Justice miró a Jefferson, su hermano mayor, y se levantó. Le costó un gran esfuerzo, pero fue capaz de mantener la dignidad mientras caminaba desde su butaca hasta el ventanal desde el que se veía el jardín y por el que entraba la luz del sol.
– Ya te he dicho que puedo andar, que no necesito a ningún terapeuta -le advirtió a su hermano.
Jefferson negó con la cabeza y se metió las manos en los bolsillos del pantalón.
– Eres un maldito cabezota. Seguramente, el cabezota más terrible que conozco, que es mucho decir teniendo en cuenta la familia de la que procedemos.

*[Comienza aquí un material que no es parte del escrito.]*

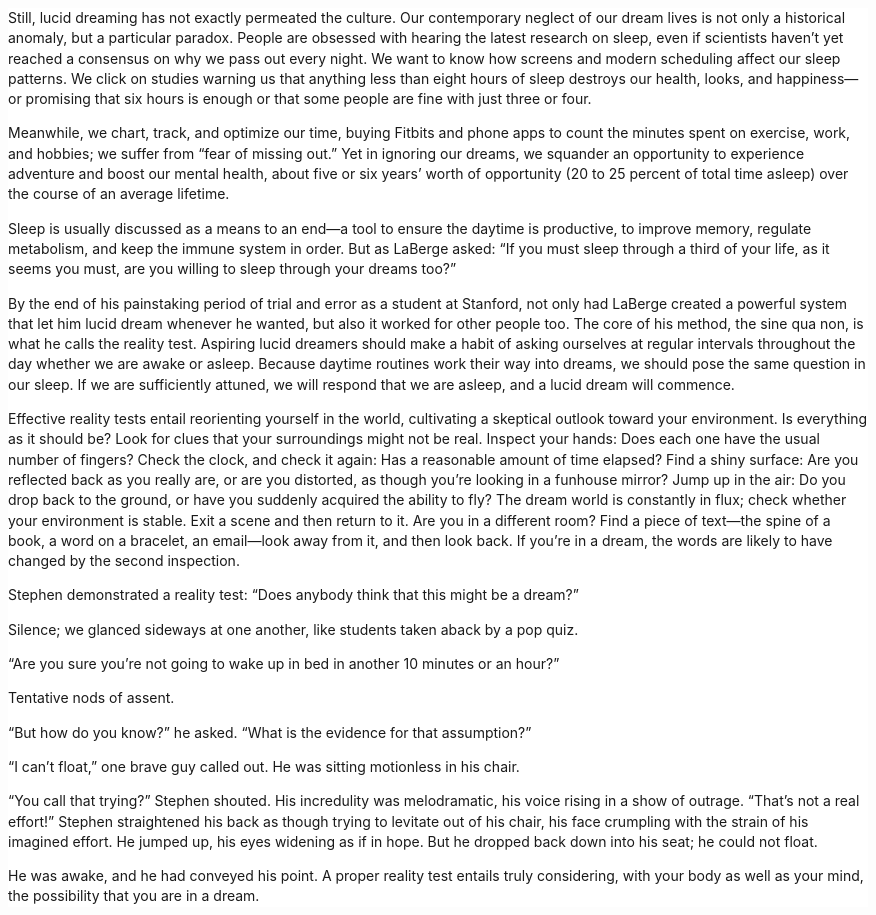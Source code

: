 Still, lucid dreaming has not exactly permeated the culture. Our contemporary neglect of our dream lives is not only a historical anomaly, but a particular paradox. People are obsessed with hearing the latest research on sleep, even if scientists haven’t yet reached a consensus on why we pass out every night. We want to know how screens and modern scheduling affect our sleep patterns. We click on studies warning us that anything less than eight hours of sleep destroys our health, looks, and happiness—or promising that six hours is enough or that some people are fine with just three or four.

Meanwhile, we chart, track, and optimize our time, buying Fitbits and phone apps to count the minutes spent on exercise, work, and hobbies; we suffer from “fear of missing out.” Yet in ignoring our dreams, we squander an opportunity to experience adventure and boost our mental health, about five or six years’ worth of opportunity (20 to 25 percent of total time asleep) over the course of an average lifetime.

Sleep is usually discussed as a means to an end—a tool to ensure the daytime is productive, to improve memory, regulate metabolism, and keep the immune system in order. But as LaBerge asked: “If you must sleep through a third of your life, as it seems you must, are you willing to sleep through your dreams too?”

By the end of his painstaking period of trial and error as a student at Stanford, not only had LaBerge created a powerful system that let him lucid dream whenever he wanted, but also it worked for other people too. The core of his method, the sine qua non, is what he calls the reality test. Aspiring lucid dreamers should make a habit of asking ourselves at regular intervals throughout the day whether we are awake or asleep. Because daytime routines work their way into dreams, we should pose the same question in our sleep. If we are sufficiently attuned, we will respond that we are asleep, and a lucid dream will commence.

Effective reality tests entail reorienting yourself in the world, cultivating a skeptical outlook toward your environment. Is everything as it should be? Look for clues that your surroundings might not be real. Inspect your hands: Does each one have the usual number of fingers? Check the clock, and check it again: Has a reasonable amount of time elapsed? Find a shiny surface: Are you reflected back as you really are, or are you distorted, as though you’re looking in a funhouse mirror? Jump up in the air: Do you drop back to the ground, or have you suddenly acquired the ability to fly? The dream world is constantly in flux; check whether your environment is stable. Exit a scene and then return to it. Are you in a different room? Find a piece of text—the spine of a book, a word on a bracelet, an email—look away from it, and then look back. If you’re in a dream, the words are likely to have changed by the second inspection.

Stephen demonstrated a reality test: “Does anybody think that this might be a dream?”

Silence; we glanced sideways at one another, like students taken aback by a pop quiz.

“Are you sure you’re not going to wake up in bed in another 10 minutes or an hour?”

Tentative nods of assent.

“But how do you know?” he asked. “What is the evidence for that assumption?”

“I can’t float,” one brave guy called out. He was sitting motionless in his chair.

“You call that trying?” Stephen shouted. His incredulity was melodramatic, his voice rising in a show of outrage. “That’s not a real effort!” Stephen straightened his back as though trying to levitate out of his chair, his face crumpling with the strain of his imagined effort. He jumped up, his eyes widening as if in hope. But he dropped back down into his seat; he could not float.

He was awake, and he had conveyed his point. A proper reality test entails truly considering, with your body as well as your mind, the possibility that you are in a dream.
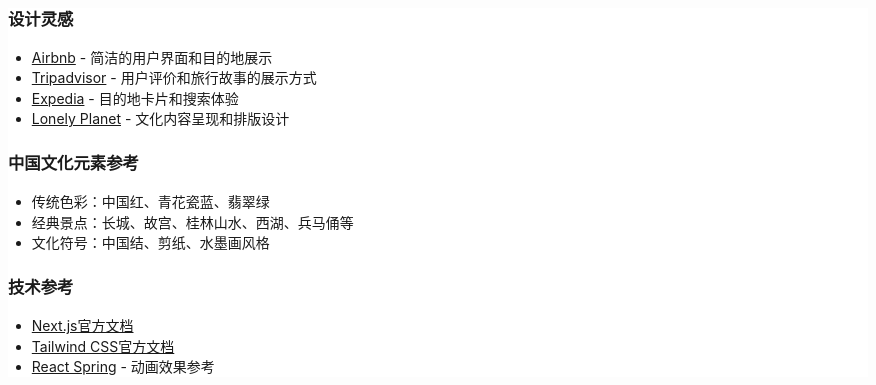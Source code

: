 ### 设计灵感
- [Airbnb](https://www.airbnb.com) - 简洁的用户界面和目的地展示
- [Tripadvisor](https://www.tripadvisor.com) - 用户评价和旅行故事的展示方式
- [Expedia](https://www.expedia.com) - 目的地卡片和搜索体验
- [Lonely Planet](https://www.lonelyplanet.com) - 文化内容呈现和排版设计

### 中国文化元素参考
- 传统色彩：中国红、青花瓷蓝、翡翠绿
- 经典景点：长城、故宫、桂林山水、西湖、兵马俑等
- 文化符号：中国结、剪纸、水墨画风格

### 技术参考
- [Next.js官方文档](https://nextjs.org/docs)
- [Tailwind CSS官方文档](https://tailwindcss.com/docs)
- [React Spring](https://react-spring.io/) - 动画效果参考 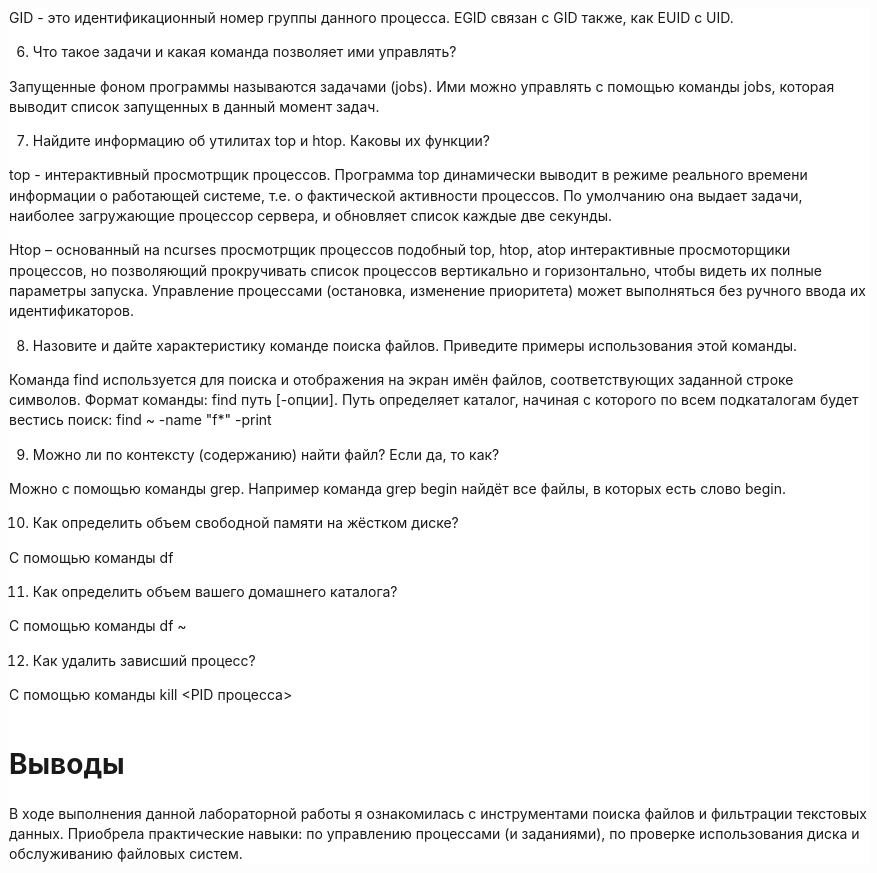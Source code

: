 GID - это идентификационный номер группы данного процесса. EGID связан с GID
также, как EUID с UID.

6. Что такое задачи и какая команда позволяет ими управлять?

Запущенные фоном программы называются задачами (jobs). Ими можно управлять
с помощью команды jobs, которая выводит список запущенных в данный момент задач.

7. Найдите информацию об утилитах top и htop. Каковы их функции?

top - интерактивный просмотрщик процессов.
Программа top динамически выводит в режиме реального времени информации о работающей системе, т.е. о фактической активности процессов. По умолчанию она выдает задачи, наиболее загружающие процессор сервера, и обновляет список каждые две секунды.

Htop – основанный на ncurses просмотрщик процессов подобный top, htop, atop интерактивные просмоторщики процессов, но позволяющий прокручивать список процессов вертикально и горизонтально, чтобы видеть их полные параметры запуска. Управление процессами (остановка, изменение приоритета) может выполняться без ручного ввода их идентификаторов.

8. Назовите и дайте характеристику команде поиска файлов. Приведите примеры использования этой команды.

Команда find используется для поиска и отображения на экран имён файлов, соответствующих заданной строке символов. Формат команды: find путь [-опции].
Путь определяет каталог, начиная с которого по всем подкаталогам будет вестись поиск: find ~ -name "f*" -print

9. Можно ли по контексту (содержанию) найти файл? Если да, то как?

Можно с помощью команды grep. Например команда grep begin найдёт все файлы, в которых есть слово begin.

10. Как определить объем свободной памяти на жёстком диске?

С помощью команды df

11. Как определить объем вашего домашнего каталога?

С помощью команды df ~

12. Как удалить зависший процесс?

С помощью команды kill <PID процесса>

# Выводы

В ходе выполнения данной лабораторной работы я ознакомилась с инструментами поиска файлов и фильтрации текстовых данных. Приобрела практические навыки: по управлению процессами (и заданиями), по проверке использования диска и обслуживанию файловых систем.
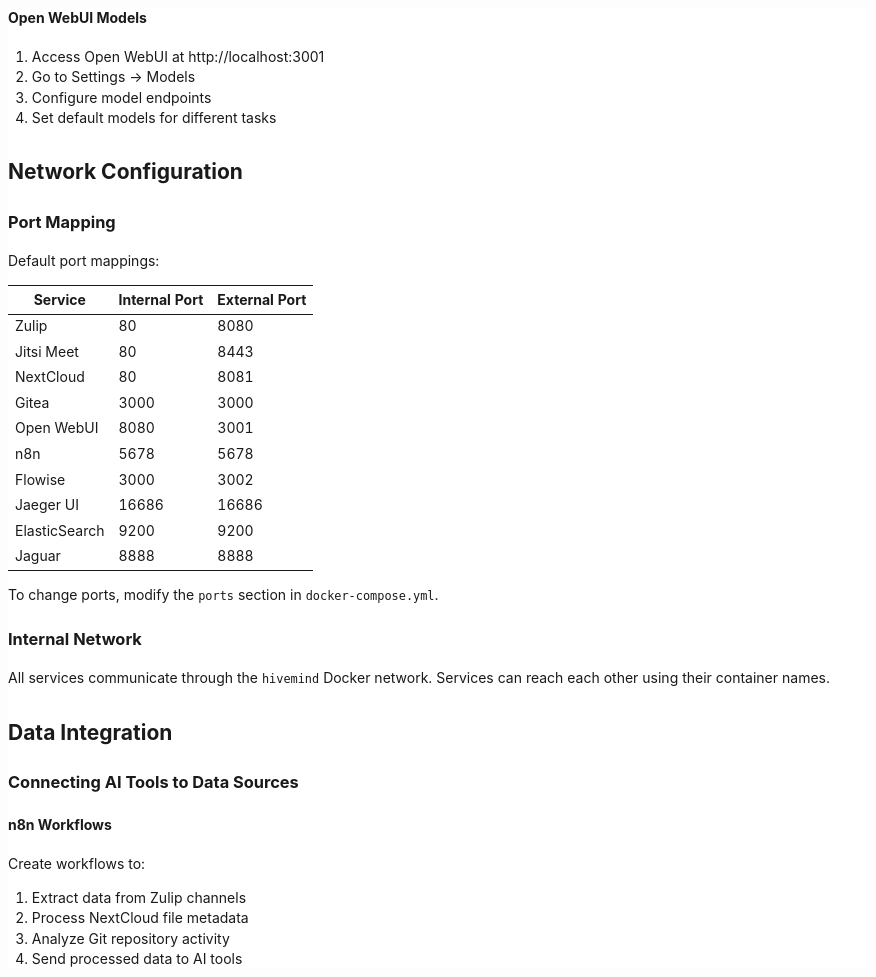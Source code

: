 #### Open WebUI Models

1. Access Open WebUI at http://localhost:3001
2. Go to Settings → Models
3. Configure model endpoints
4. Set default models for different tasks

## Network Configuration

### Port Mapping

Default port mappings:

| Service | Internal Port | External Port |
|---------|---------------|---------------|
| Zulip | 80 | 8080 |
| Jitsi Meet | 80 | 8443 |
| NextCloud | 80 | 8081 |
| Gitea | 3000 | 3000 |
| Open WebUI | 8080 | 3001 |
| n8n | 5678 | 5678 |
| Flowise | 3000 | 3002 |
| Jaeger UI | 16686 | 16686 |
| ElasticSearch | 9200 | 9200 |
| Jaguar | 8888 | 8888 |

To change ports, modify the `ports` section in `docker-compose.yml`.

### Internal Network

All services communicate through the `hivemind` Docker network. Services can reach each other using their container names.

## Data Integration

### Connecting AI Tools to Data Sources

#### n8n Workflows

Create workflows to:
1. Extract data from Zulip channels
2. Process NextCloud file metadata
3. Analyze Git repository activity
4. Send processed data to AI tools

– Muy gracioso -contestó Justice apoyándose en la pared como quien no quiere la cosa.
Lo cierto era que el esfuerzo que estaba haciendo para apoyarse en la pierna que le dolía lo estaba matando. Claro que no estaba dispuesto a mostrar su debilidad ante su hermano.
– Vete ya -le dijo.
– Precisamente por eso he venido -contestó Jefferson.
– No te entiendo.
– Has echado a tres terapeutas de tu casa en lo que va de mes, Justice.
– Yo no les dije que vinieran -se defendió Justice.
Jefferson lo miró con el ceño fruncido y suspiró.
– Tío, te has roto la pierna por tres sitios. Te han tenido que operar. Los huesos han soldado bien, pero tienes la musculatura débil. Necesitas un fisioterapeuta y lo sabes perfectamente.
– Para empezar, no me llames tío y, para seguir, me apaño solo perfectamente.
– Sí, ya lo veo -contestó Jefferson fijándose en la mano que su hermano había apoyado en la pared y que tenía los nudillos blancos.
– ¿No tienes alguna estúpida película que rodar? -le espetó Justice.
Jefferson era el director de los estudios King y se encargaba de la división cinematográfica del imperio familiar. Le encantaba Hollywood, viajar, firmar autógrafos, buscar nuevos talentos y localizaciones.